▸ **Stored data entries**

==========

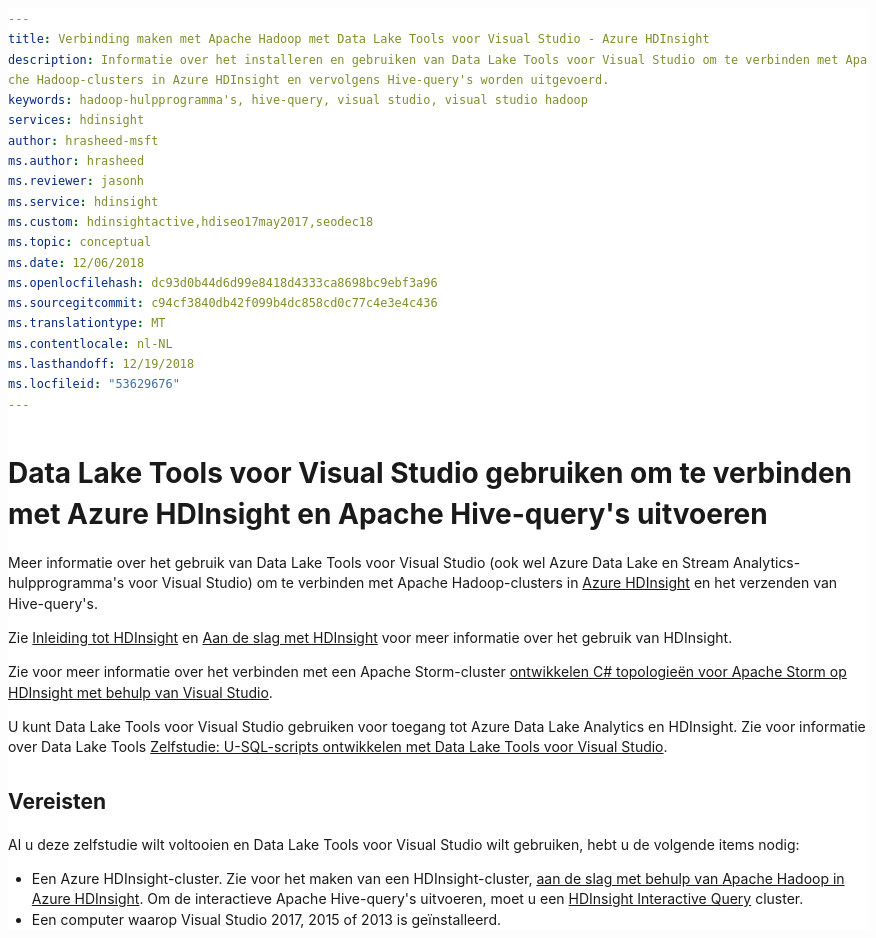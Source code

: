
 ```yaml
---
title: Verbinding maken met Apache Hadoop met Data Lake Tools voor Visual Studio - Azure HDInsight
description: Informatie over het installeren en gebruiken van Data Lake Tools voor Visual Studio om te verbinden met Apache Hadoop-clusters in Azure HDInsight en vervolgens Hive-query's worden uitgevoerd.
keywords: hadoop-hulpprogramma's, hive-query, visual studio, visual studio hadoop
services: hdinsight
author: hrasheed-msft
ms.author: hrasheed
ms.reviewer: jasonh
ms.service: hdinsight
ms.custom: hdinsightactive,hdiseo17may2017,seodec18
ms.topic: conceptual
ms.date: 12/06/2018
ms.openlocfilehash: dc93d0b44d6d99e8418d4333ca8698bc9ebf3a96
ms.sourcegitcommit: c94cf3840db42f099b4dc858cd0c77c4e3e4c436
ms.translationtype: MT
ms.contentlocale: nl-NL
ms.lasthandoff: 12/19/2018
ms.locfileid: "53629676"
---
```

# <a name="use-data-lake-tools-for-visual-studio-to-connect-to-azure-hdinsight-and-run-apache-hive-queries"></a>Data Lake Tools voor Visual Studio gebruiken om te verbinden met Azure HDInsight en Apache Hive-query's uitvoeren

Meer informatie over het gebruik van Data Lake Tools voor Visual Studio (ook wel Azure Data Lake en Stream Analytics-hulpprogramma's voor Visual Studio) om te verbinden met Apache Hadoop-clusters in [Azure HDInsight](../hdinsight-hadoop-introduction.md) en het verzenden van Hive-query's. 

Zie [Inleiding tot HDInsight](../hdinsight-hadoop-introduction.md) en [Aan de slag met HDInsight](apache-hadoop-linux-tutorial-get-started.md) voor meer informatie over het gebruik van HDInsight. 

Zie voor meer informatie over het verbinden met een Apache Storm-cluster [ontwikkelen C# topologieën voor Apache Storm op HDInsight met behulp van Visual Studio](../storm/apache-storm-develop-csharp-visual-studio-topology.md).

U kunt Data Lake Tools voor Visual Studio gebruiken voor toegang tot Azure Data Lake Analytics en HDInsight. Zie voor informatie over Data Lake Tools [Zelfstudie: U-SQL-scripts ontwikkelen met Data Lake Tools voor Visual Studio](../../data-lake-analytics/data-lake-analytics-data-lake-tools-get-started.md).

## <a name="prerequisites"></a>Vereisten

Al u deze zelfstudie wilt voltooien en Data Lake Tools voor Visual Studio wilt gebruiken, hebt u de volgende items nodig:

* Een Azure HDInsight-cluster. Zie voor het maken van een HDInsight-cluster, [aan de slag met behulp van Apache Hadoop in Azure HDInsight](apache-hadoop-linux-tutorial-get-started.md). Om de interactieve Apache Hive-query's uitvoeren, moet u een [HDInsight Interactive Query](../interactive-query/apache-interactive-query-get-started.md) cluster.
* Een computer waarop Visual Studio 2017, 2015 of 2013 is geïnstalleerd.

==========

▸ **WHAT THE TASK ASKS**
Pictures stay out; reproduce every line of the records exactly.

▸ **EXPECTED OUTPUT**
Source code

:
 ```yaml
---
title: Verbinding maken met Apache Hadoop met Data Lake Tools voor Visual Studio - Azure HDInsight
description: Informatie over het installeren en gebruiken van Data Lake Tools voor Visual Studio om te verbinden met Apache Hadoop-clusters in Azure HDInsight en vervolgens Hive-query's worden uitgevoerd.
keywords: hadoop-hulpprogramma's, hive-query, visual studio, visual studio hadoop
services: hdinsight
author: hrasheed-msft
ms.author: hrasheed
ms.reviewer: jasonh
ms.service: hdinsight
ms.custom: hdinsightactive,hdiseo17may2017,seodec18
ms.topic: conceptual
ms.date: 12/06/2018
ms.openlocfilehash: dc93d0b44d6d99e8418d4333ca8698bc9ebf3a96
ms.sourcegitcommit: c94cf3840db42f099b4dc858cd0c77c4e3e4c436
ms.translationtype: MT
ms.contentlocale: nl-NL
ms.lasthandoff: 12/19/2018
ms.locfileid: "53629676"
---
```

# <a name="use-data-lake-tools-for-visual-studio-to-connect-to-azure-hdinsight-and-run-apache-hive-queries"></a>Data Lake Tools voor Visual Studio gebruiken om te verbinden met Azure HDInsight en Apache Hive-query's uitvoeren

Meer informatie over het gebruik van Data Lake Tools voor Visual Studio (ook wel Azure Data Lake en Stream Analytics-hulpprogramma's voor Visual Studio) om te verbinden met Apache Hadoop-clusters in [Azure HDInsight](../hdinsight-hadoop-introduction.md) en het verzenden van Hive-query's. 

Zie [Inleiding tot HDInsight](../hdinsight-hadoop-introduction.md) en [Aan de slag met HDInsight](apache-hadoop-linux-tutorial-get-started.md) voor meer informatie over het gebruik van HDInsight. 

Zie voor meer informatie over het verbinden met een Apache Storm-cluster [ontwikkelen C# topologieën voor Apache Storm op HDInsight met behulp van Visual Studio](../storm/apache-storm-develop-csharp-visual-studio-topology.md).

U kunt Data Lake Tools voor Visual Studio gebruiken voor toegang tot Azure Data Lake Analytics en HDInsight. Zie voor informatie over Data Lake Tools [Zelfstudie: U-SQL-scripts ontwikkelen met Data Lake Tools voor Visual Studio](../../data-lake-analytics/data-lake-analytics-data-lake-tools-get-started.md).

## <a name="prerequisites"></a>Vereisten

Al u deze zelfstudie wilt voltooien en Data Lake Tools voor Visual Studio wilt gebruiken, hebt u de volgende items nodig:

* Een Azure HDInsight-cluster. Zie voor het maken van een HDInsight-cluster, [aan de slag met behulp van Apache Hadoop in Azure HDInsight](apache-hadoop-linux-tutorial-get-started.md). Om de interactieve Apache Hive-query's uitvoeren, moet u een [HDInsight Interactive Query](../interactive-query/apache-interactive-query-get-started.md) cluster.
* Een computer waarop Visual Studio 2017, 2015 of 2013 is geïnstalleerd.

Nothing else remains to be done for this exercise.